Learning Ray: Flexible Distributed Python for Machine Learning
- Length: 271 pages
- Edition: 1
- Language: English
- Publisher: O'Reilly Media
- Publication Date: 2023-03-28
- ISBN-10: 1098117220
- ISBN-13: 9781098117221
- Sales Rank: #1233034 (See Top 100 Books)
Get started with Ray, the open source distributed computing framework that simplifies the process of scaling compute-intensive Python workloads. With this practical book, Python programmers, data engineers, and data scientists will learn how to leverage Ray locally and spin up compute clusters. You’ll be able to use Ray to structure and run machine learning programs at scale.

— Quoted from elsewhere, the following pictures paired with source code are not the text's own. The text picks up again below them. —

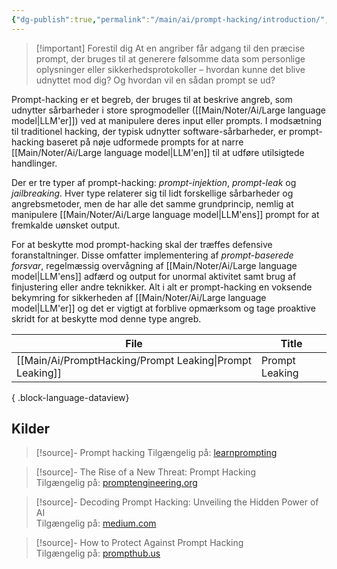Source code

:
 ```yaml
---
{"dg-publish":true,"permalink":"/main/ai/prompt-hacking/introduction/","dgHomeLink":"false","dgShowBacklinks":"false","dgShowFileTree":"false","dgEnableSearch":"false","created":"2024-12-05T07:58:38.325+01:00"}
---
```



> [!important] Forestil dig
> At en angriber får adgang til den præcise prompt, der bruges til at generere følsomme data som personlige oplysninger eller sikkerhedsprotokoller – hvordan kunne det blive udnyttet mod dig? Og hvordan vil en sådan prompt se ud?

Prompt-hacking er et begreb, der bruges til at beskrive angreb, som udnytter sårbarheder i store sprogmodeller ([[Main/Noter/Ai/Large language model\|LLM'er]]) ved at manipulere deres input eller prompts. I modsætning til traditionel hacking, der typisk udnytter software-sårbarheder, er prompt-hacking baseret på nøje udformede prompts for at narre [[Main/Noter/Ai/Large language model\|LLM'en]] til at udføre utilsigtede handlinger.

Der er tre typer af prompt-hacking: *prompt-injektion*, *prompt-leak* og *jailbreaking*. Hver type relaterer sig til lidt forskellige sårbarheder og angrebsmetoder, men de har alle det samme grundprincip, nemlig at manipulere [[Main/Noter/Ai/Large language model\|LLM'ens]] prompt for at fremkalde uønsket output.

For at beskytte mod prompt-hacking skal der træffes defensive foranstaltninger. Disse omfatter implementering af *prompt-baserede forsvar*, regelmæssig overvågning af  [[Main/Noter/Ai/Large language model\|LLM'ens]]  adfærd og output for unormal aktivitet samt brug af finjustering eller andre teknikker. Alt i alt er prompt-hacking en voksende bekymring for sikkerheden af  [[Main/Noter/Ai/Large language model\|LLM'er]]  og det er vigtigt at forblive opmærksom og tage proaktive skridt for at beskytte mod denne type angreb.

| File                                                        | Title          |
| ----------------------------------------------------------- | -------------- |
| [[Main/Ai/PromptHacking/Prompt Leaking\|Prompt Leaking]] | Prompt Leaking |

{ .block-language-dataview}
## Kilder
> [!source]- Prompt hacking
> Tilgængelig på: [learnprompting](https://learnprompting.org/docs/prompt_hacking/introduction)

> [!source]- The Rise of a New Threat: Prompt Hacking  
> Tilgængelig på: [promptengineering.org](https://promptengineering.org/the-rise-of-a-new-threat-prompt-hacking/)

> [!source]- Decoding Prompt Hacking: Unveiling the Hidden Power of AI  
> Tilgængelig på: [medium.com](https://medium.com/@itsamruth/decoding-prompt-hacking-unveiling-the-hidden-power-of-ai-part-1-4a6cc1120596)

> [!source]- How to Protect Against Prompt Hacking  
> Tilgængelig på: [prompthub.us](https://www.prompthub.us/blog/how-to-protect-against-prompt-hacking)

Authors Max Pumperla, Edward Oakes, and Richard Liaw show you how to build machine learning applications with Ray. You’ll understand how Ray fits into the current landscape of machine learning tools and discover how Ray continues to integrate ever more tightly with these tools. Distributed computation is hard, but by using Ray you’ll find it easy to get started.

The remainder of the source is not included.